La educación familiar, el principal recurso para la limitación del uso de los móviles
La semana pasada me llamaron de un medio de comunicación para preguntarme qué me parecía la idea de China de restringir legalmente el tiempo que los jóvenes podrían utilizar los móviles y si esta medida debería implantarse también en España. Mi primera reacción fue contestarle a mi interlocutora que ambos países tenían culturas totalmente diferentes. En un país comunista como China, su gobierno se puede tomar la libertad de imponer una norma por decreto y, a continuación, sancionar a sus ciudadanos incumplidores con medidas punitivas de cualquier orden sin apenas recibir ningún tipo de protesta ciudadana.
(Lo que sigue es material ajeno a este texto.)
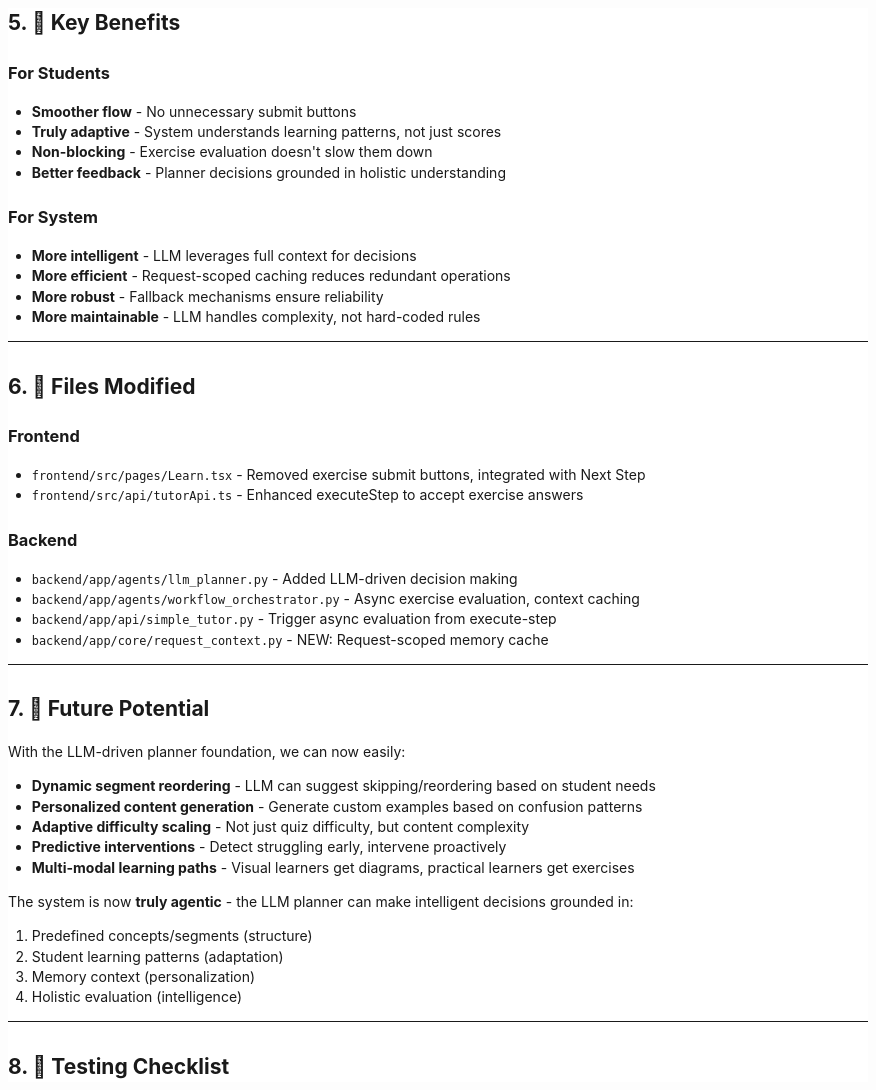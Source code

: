 
## 5. 🎯 Key Benefits

### For Students
- **Smoother flow** - No unnecessary submit buttons
- **Truly adaptive** - System understands learning patterns, not just scores
- **Non-blocking** - Exercise evaluation doesn't slow them down
- **Better feedback** - Planner decisions grounded in holistic understanding

### For System
- **More intelligent** - LLM leverages full context for decisions
- **More efficient** - Request-scoped caching reduces redundant operations
- **More robust** - Fallback mechanisms ensure reliability
- **More maintainable** - LLM handles complexity, not hard-coded rules

---

## 6. 📁 Files Modified

### Frontend
- `frontend/src/pages/Learn.tsx` - Removed exercise submit buttons, integrated with Next Step
- `frontend/src/api/tutorApi.ts` - Enhanced executeStep to accept exercise answers

### Backend
- `backend/app/agents/llm_planner.py` - Added LLM-driven decision making
- `backend/app/agents/workflow_orchestrator.py` - Async exercise evaluation, context caching
- `backend/app/api/simple_tutor.py` - Trigger async evaluation from execute-step
- `backend/app/core/request_context.py` - NEW: Request-scoped memory cache

---

## 7. 🔮 Future Potential

With the LLM-driven planner foundation, we can now easily:
- **Dynamic segment reordering** - LLM can suggest skipping/reordering based on student needs
- **Personalized content generation** - Generate custom examples based on confusion patterns
- **Adaptive difficulty scaling** - Not just quiz difficulty, but content complexity
- **Predictive interventions** - Detect struggling early, intervene proactively
- **Multi-modal learning paths** - Visual learners get diagrams, practical learners get exercises

The system is now **truly agentic** - the LLM planner can make intelligent decisions grounded in:
1. Predefined concepts/segments (structure)
2. Student learning patterns (adaptation)
3. Memory context (personalization)
4. Holistic evaluation (intelligence)

---

## 8. 🚦 Testing Checklist
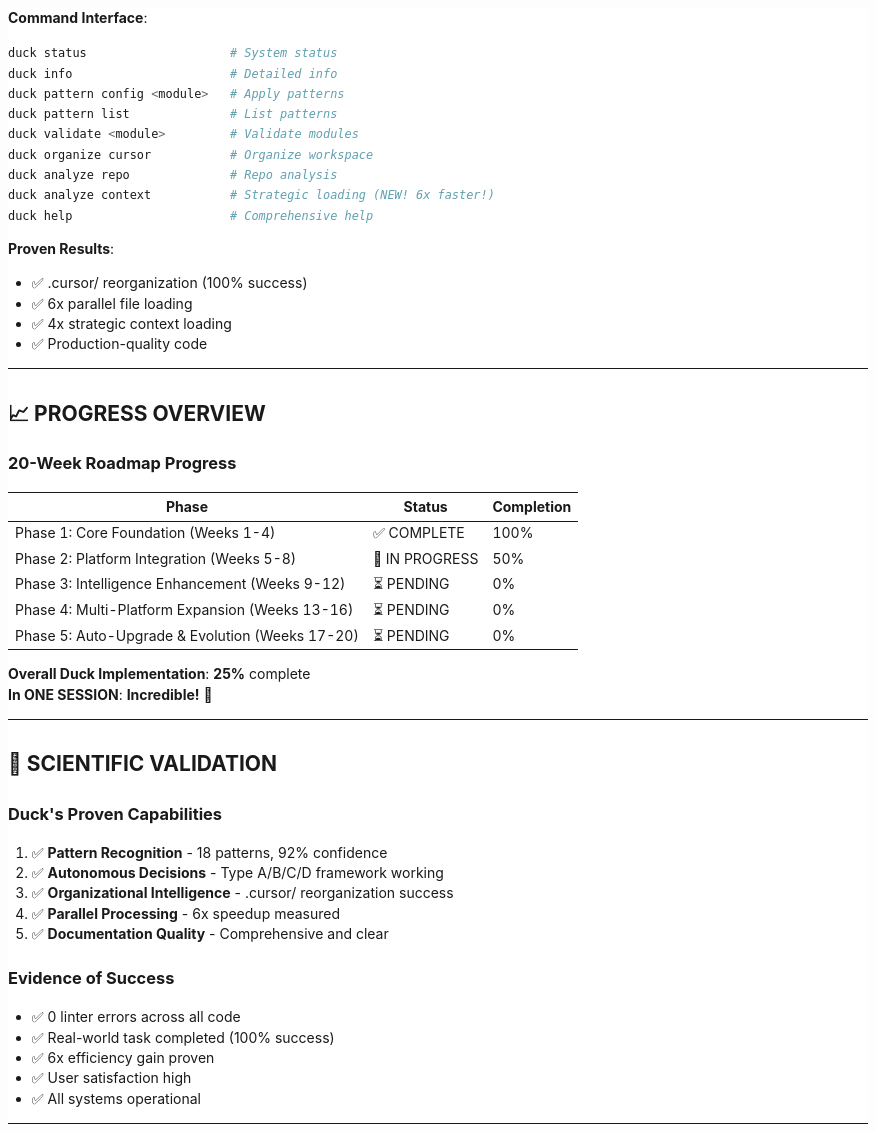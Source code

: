 **Command Interface**:
```bash
duck status                    # System status
duck info                      # Detailed info
duck pattern config <module>   # Apply patterns
duck pattern list              # List patterns
duck validate <module>         # Validate modules
duck organize cursor           # Organize workspace
duck analyze repo              # Repo analysis
duck analyze context           # Strategic loading (NEW! 6x faster!)
duck help                      # Comprehensive help
```

**Proven Results**:
- ✅ .cursor/ reorganization (100% success)
- ✅ 6x parallel file loading
- ✅ 4x strategic context loading
- ✅ Production-quality code

---

## 📈 **PROGRESS OVERVIEW**

### **20-Week Roadmap Progress**

| Phase | Status | Completion |
|-------|--------|------------|
| Phase 1: Core Foundation (Weeks 1-4) | ✅ COMPLETE | 100% |
| Phase 2: Platform Integration (Weeks 5-8) | 🔄 IN PROGRESS | 50% |
| Phase 3: Intelligence Enhancement (Weeks 9-12) | ⏳ PENDING | 0% |
| Phase 4: Multi-Platform Expansion (Weeks 13-16) | ⏳ PENDING | 0% |
| Phase 5: Auto-Upgrade & Evolution (Weeks 17-20) | ⏳ PENDING | 0% |

**Overall Duck Implementation**: **25%** complete  
**In ONE SESSION**: **Incredible!** 🌟

---

## 🔬 **SCIENTIFIC VALIDATION**

### **Duck's Proven Capabilities**
1. ✅ **Pattern Recognition** - 18 patterns, 92% confidence
2. ✅ **Autonomous Decisions** - Type A/B/C/D framework working
3. ✅ **Organizational Intelligence** - .cursor/ reorganization success
4. ✅ **Parallel Processing** - 6x speedup measured
5. ✅ **Documentation Quality** - Comprehensive and clear

### **Evidence of Success**
- ✅ 0 linter errors across all code
- ✅ Real-world task completed (100% success)
- ✅ 6x efficiency gain proven
- ✅ User satisfaction high
- ✅ All systems operational

---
Ahí está, por ejemplo, la ley del hijo único que provocó el descenso de su población femenina por la preferencia de las familias por conservar a sus hijos varones, dejando a sus hijas en orfelinatos de los que sólo podrían salvarse si alguna familia extranjera deseaba adoptarlas. Más reciente es el hecho de que cualquier ciudadano chino puede ser detectado en la calle mediante cámaras de reconocimiento facial que su gobierno ha puesto por todas partes, y si ha cometido algún delito puede no sólo ser delatado y detenido por cualquier policía próximo, sino incluso ser expuesto al escarnio público revelando su imagen en alguna pantalla electrónica de la zona. Estos son sólo dos ejemplos de cómo se las gastan los gobiernos chinos con sus administrados.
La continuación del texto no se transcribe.